═════ DATA FOR PROCESSING ═════

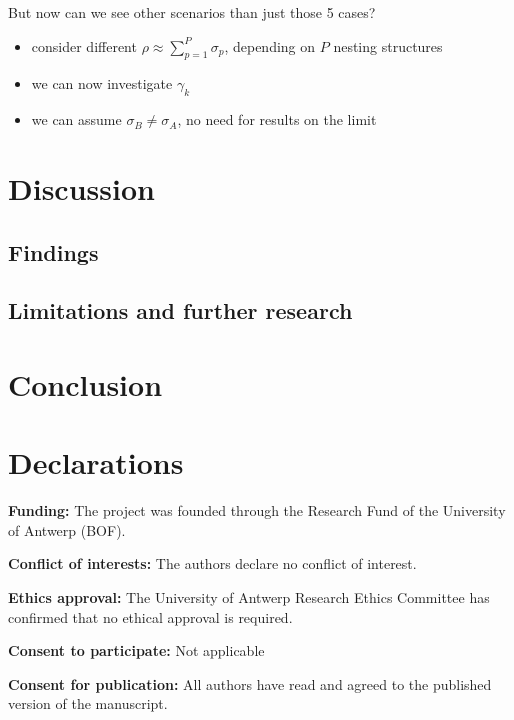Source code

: \documentclass[
  authoryear,
  preprint,
  1p]{elsarticle}
\providecommand{\tightlist}{%
  \setlength{\itemsep}{0pt}\setlength{\parskip}{0pt}}\usepackage{longtable,booktabs,array}
\begin{document}
But now can we see other scenarios than just those 5 cases?

\begin{itemize}
\tightlist
\item
  consider different \(\rho \approx \sum_{p=1}^{P} \sigma_{p}\),
  depending on \(P\) nesting structures
\item
  we can now investigate \(\gamma_{k}\)
\item
  we can assume \(\sigma_{B} \neq \sigma_{A}\), no need for results on
  the limit
\end{itemize}

\section{Discussion}\label{sec-discuss}

\subsection{Findings}\label{sec-discuss-finding}

\subsection{Limitations and further
research}\label{sec-discuss-limitations}

\section{Conclusion}\label{sec-conclusion}

\newpage{}

\section*{Declarations}\label{declarations}

\textbf{Funding:} The project was founded through the Research Fund of
the University of Antwerp (BOF).

\textbf{Conflict of interests:} The authors declare no conflict of
interest.

\textbf{Ethics approval:} The University of Antwerp Research Ethics
Committee has confirmed that no ethical approval is required.

\textbf{Consent to participate:} Not applicable

\textbf{Consent for publication:} All authors have read and agreed to
the published version of the manuscript.
\end{document}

═════

◆ AIM OF THE EXERCISE
From the records above, retype only the lines starting at the line that contains "we can assume" and ending at the line that contains "and agreed to", both included.

◆ TASK ANSWER
  we can assume \(\sigma_{B} \neq \sigma_{A}\), no need for results on
  the limit
\end{itemize}

\section{Discussion}\label{sec-discuss}

\subsection{Findings}\label{sec-discuss-finding}

\subsection{Limitations and further
research}\label{sec-discuss-limitations}

\section{Conclusion}\label{sec-conclusion}

\newpage{}

\section*{Declarations}\label{declarations}

\textbf{Funding:} The project was founded through the Research Fund of
the University of Antwerp (BOF).

\textbf{Conflict of interests:} The authors declare no conflict of
interest.

\textbf{Ethics approval:} The University of Antwerp Research Ethics
Committee has confirmed that no ethical approval is required.

\textbf{Consent to participate:} Not applicable

\textbf{Consent for publication:} All authors have read and agreed to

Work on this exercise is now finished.